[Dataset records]
◇ ◇ ◇ ◇

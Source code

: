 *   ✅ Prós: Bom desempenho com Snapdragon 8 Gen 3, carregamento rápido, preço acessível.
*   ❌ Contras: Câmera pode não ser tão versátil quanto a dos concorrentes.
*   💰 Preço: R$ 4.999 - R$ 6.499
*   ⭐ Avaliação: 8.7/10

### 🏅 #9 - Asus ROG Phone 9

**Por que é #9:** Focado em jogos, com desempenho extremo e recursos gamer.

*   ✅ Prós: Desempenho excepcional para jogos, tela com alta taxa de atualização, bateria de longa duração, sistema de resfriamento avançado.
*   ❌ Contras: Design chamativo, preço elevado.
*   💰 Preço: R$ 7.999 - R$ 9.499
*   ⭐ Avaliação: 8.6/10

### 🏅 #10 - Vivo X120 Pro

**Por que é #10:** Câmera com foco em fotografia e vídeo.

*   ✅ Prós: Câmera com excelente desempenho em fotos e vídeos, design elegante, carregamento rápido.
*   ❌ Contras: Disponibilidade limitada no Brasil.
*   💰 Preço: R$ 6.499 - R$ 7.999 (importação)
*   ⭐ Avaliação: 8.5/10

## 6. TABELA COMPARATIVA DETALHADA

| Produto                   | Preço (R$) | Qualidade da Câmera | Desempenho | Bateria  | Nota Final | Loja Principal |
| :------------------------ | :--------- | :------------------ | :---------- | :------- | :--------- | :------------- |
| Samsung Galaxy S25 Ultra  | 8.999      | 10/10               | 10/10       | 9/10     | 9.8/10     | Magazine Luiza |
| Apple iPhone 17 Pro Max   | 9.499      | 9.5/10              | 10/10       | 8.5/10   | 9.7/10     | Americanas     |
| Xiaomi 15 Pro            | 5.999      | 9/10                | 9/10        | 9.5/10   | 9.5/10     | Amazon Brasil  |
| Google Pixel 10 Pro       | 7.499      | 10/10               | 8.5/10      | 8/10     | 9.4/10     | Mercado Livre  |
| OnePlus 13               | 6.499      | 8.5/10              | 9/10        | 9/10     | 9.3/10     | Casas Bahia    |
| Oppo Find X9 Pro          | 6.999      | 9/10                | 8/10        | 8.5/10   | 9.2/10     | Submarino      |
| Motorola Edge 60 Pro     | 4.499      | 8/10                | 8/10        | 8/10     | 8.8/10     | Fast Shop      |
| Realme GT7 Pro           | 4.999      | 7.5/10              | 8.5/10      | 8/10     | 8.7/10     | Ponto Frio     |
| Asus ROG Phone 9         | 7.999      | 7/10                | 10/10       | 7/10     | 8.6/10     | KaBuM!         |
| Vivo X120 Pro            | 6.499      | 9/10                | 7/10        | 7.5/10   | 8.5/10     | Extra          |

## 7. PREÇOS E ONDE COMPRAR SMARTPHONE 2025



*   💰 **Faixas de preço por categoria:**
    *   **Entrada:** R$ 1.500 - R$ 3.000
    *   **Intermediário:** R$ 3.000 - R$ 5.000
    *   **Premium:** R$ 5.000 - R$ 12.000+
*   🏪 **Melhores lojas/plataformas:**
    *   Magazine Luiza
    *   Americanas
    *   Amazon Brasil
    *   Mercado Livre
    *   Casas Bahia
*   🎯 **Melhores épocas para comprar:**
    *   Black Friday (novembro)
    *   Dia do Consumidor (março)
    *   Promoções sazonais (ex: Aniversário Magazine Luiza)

◇ ◇ ◇ ◇

• WORK INSTRUCTIONS: The answer must consist of every line above that contains the word "Prós".

• EXPECTED ANSWER:
: *   ✅ Prós: Bom desempenho com Snapdragon 8 Gen 3, carregamento rápido, preço acessível.
*   ✅ Prós: Desempenho excepcional para jogos, tela com alta taxa de atualização, bateria de longa duração, sistema de resfriamento avançado.
*   ✅ Prós: Câmera com excelente desempenho em fotos e vídeos, design elegante, carregamento rápido.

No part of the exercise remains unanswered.